Comment l’agence européenne de garde-frontières et de garde-côtes, Frontex, distribue une brochure écoeurante aux enfants qui vont être expulsés du territoire. Financée par n(v)otre argent, en n(v)otre nom.
L’expulsion d’enfants...
... qui, parfois, ont résidé ici durant des années, parfois quasiment toute leur vie, est toujours un acte violent. Devoir quitter le territoire signifie abandonner ses copains et copines, des proches, l’école, les activités extrascolaires, son animal de compagnie, son ancrage, sa vie. Le nier est une absurdité. Vouloir tromper l’enfant sur la réalité de ce qui va se passer, alors qu’il voit ses parents catastrophés et dans une tristesse profonde, est sadique.
Nous ne voyons pas comment classer la brochure FRONTEX à destination des enfants sur le point d’être expulsés autrement. Publiée par l’agence en 2023, elle est censée “accompagner et faciliter” le processus pour l’enfant. Nous comprenons l’intention – l’enfer n’est-il pas pavé de bonnes intentions ? – mais vouloir aider celui que l’on rejette, à qui on refuse justement l’aide, n’est-ce pas une antinomie ? Est-ce pour cela que les brochures résultantes sont si insupportables et nous contraignent à poser des questions :
– qui a validé ce projet ?
– qui a pensé qu’il nous dédouanera de notre responsabilité collective d’avoir approuvé ce rejet ?

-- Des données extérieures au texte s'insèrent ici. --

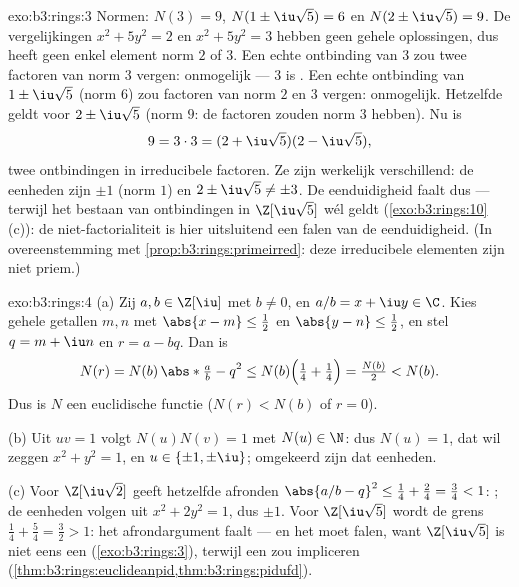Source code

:\begin{solution}{exo:b3:rings:3}
Normen: $N(3) = 9$, $N(1 \pm \iu\sqrt5) = 6$ en $N(2 \pm
\iu\sqrt5) = 9$. De vergelijkingen $x^2 + 5y^2 = 2$ en $x^2 + 5y^2
= 3$ hebben geen gehele oplossingen, dus heeft geen enkel element
norm $2$ of $3$. Een echte ontbinding van $3$ zou twee factoren van
norm $3$ vergen: onmogelijk --- $3$ is . Een echte
ontbinding van $1 \pm \iu\sqrt5$ (norm $6$) zou factoren van norm
$2$ en $3$ vergen: onmogelijk. Hetzelfde geldt voor $2 \pm
\iu\sqrt5$ (norm $9$: de factoren zouden norm $3$ hebben). Nu is
\[
9 = 3 \cdot 3 = (2 + \iu\sqrt5)(2 - \iu\sqrt5),
\]
twee ontbindingen in irreducibele factoren. Ze zijn werkelijk
verschillend: de eenheden zijn $\pm 1$ (norm $1$) en $2 \pm
\iu\sqrt5 \neq \pm 3$. De eenduidigheid faalt dus --- terwijl het
bestaan van ontbindingen in $\Z[\iu\sqrt5]$ wél geldt
(\cref{exo:b3:rings:10}(c)): de niet-factorialiteit is hier
uitsluitend een falen van de eenduidigheid. (In overeenstemming
met \cref{prop:b3:rings:primeirred}: deze irreducibele elementen
zijn niet priem.)
\end{solution}

\begin{solution}{exo:b3:rings:4}
(a) Zij $a, b \in \Z[\iu]$ met $b \neq 0$, en $a/b = x + \iu y \in
\C$. Kies gehele getallen $m, n$ met $\abs{x - m} \leq \frac12$ en
$\abs{y - n} \leq \frac12$, en stel $q = m + \iu n$ en $r = a -
bq$. Dan is
\[
N(r) = N(b)\,\abs*{\tfrac ab - q}^2
\leq N(b)\Bigl(\tfrac14 + \tfrac14\Bigr) = \tfrac{N(b)}2 < N(b).
\]
Dus is $N$ een euclidische functie ($N(r) < N(b)$ of $r = 0$).

(b) Uit $uv = 1$ volgt $N(u)N(v) = 1$ met $N(u) \in \N$: dus $N(u)
= 1$, dat wil zeggen $x^2 + y^2 = 1$, en $u \in \{\pm 1,
\pm\iu\}$; omgekeerd zijn dat eenheden.

(c) Voor $\Z[\iu\sqrt2]$ geeft hetzelfde afronden $\abs{a/b - q}^2
\leq \frac14 + \frac{2}4 = \frac34 < 1$: ; de eenheden
volgen uit $x^2 + 2y^2 = 1$, dus $\pm 1$. Voor $\Z[\iu\sqrt5]$
wordt de grens $\frac14 + \frac54 = \frac32 > 1$: het
afrondargument faalt --- en het moet falen, want $\Z[\iu\sqrt5]$
is niet eens een  (\cref{exo:b3:rings:3}), terwijl 
een  zou impliceren
(\cref{thm:b3:rings:euclideanpid,thm:b3:rings:pidufd}).
\end{solution}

– pourquoi aujourd’hui encore, cette brochure est-elle utilisée et disponible dans toutes les langues de l’Union Européenne ?
(...)
Malheureusement, même si tu as envie de rester, ce n’est pas possible ”
Alors que la brochure tente de brosser un tableau de “grande aventure positive”, les dessins pour ados et mineurs non-accompagnés sont littéralement cauchemardesques. Voyons d’abord le narratif autour de ce moment vécu par les enfants, en toute impuissance. Nous n’allons plus distinguer entre les trois versions car le narratif est identique, il n’y a que le vocabulaire (et encore) qui est adapté.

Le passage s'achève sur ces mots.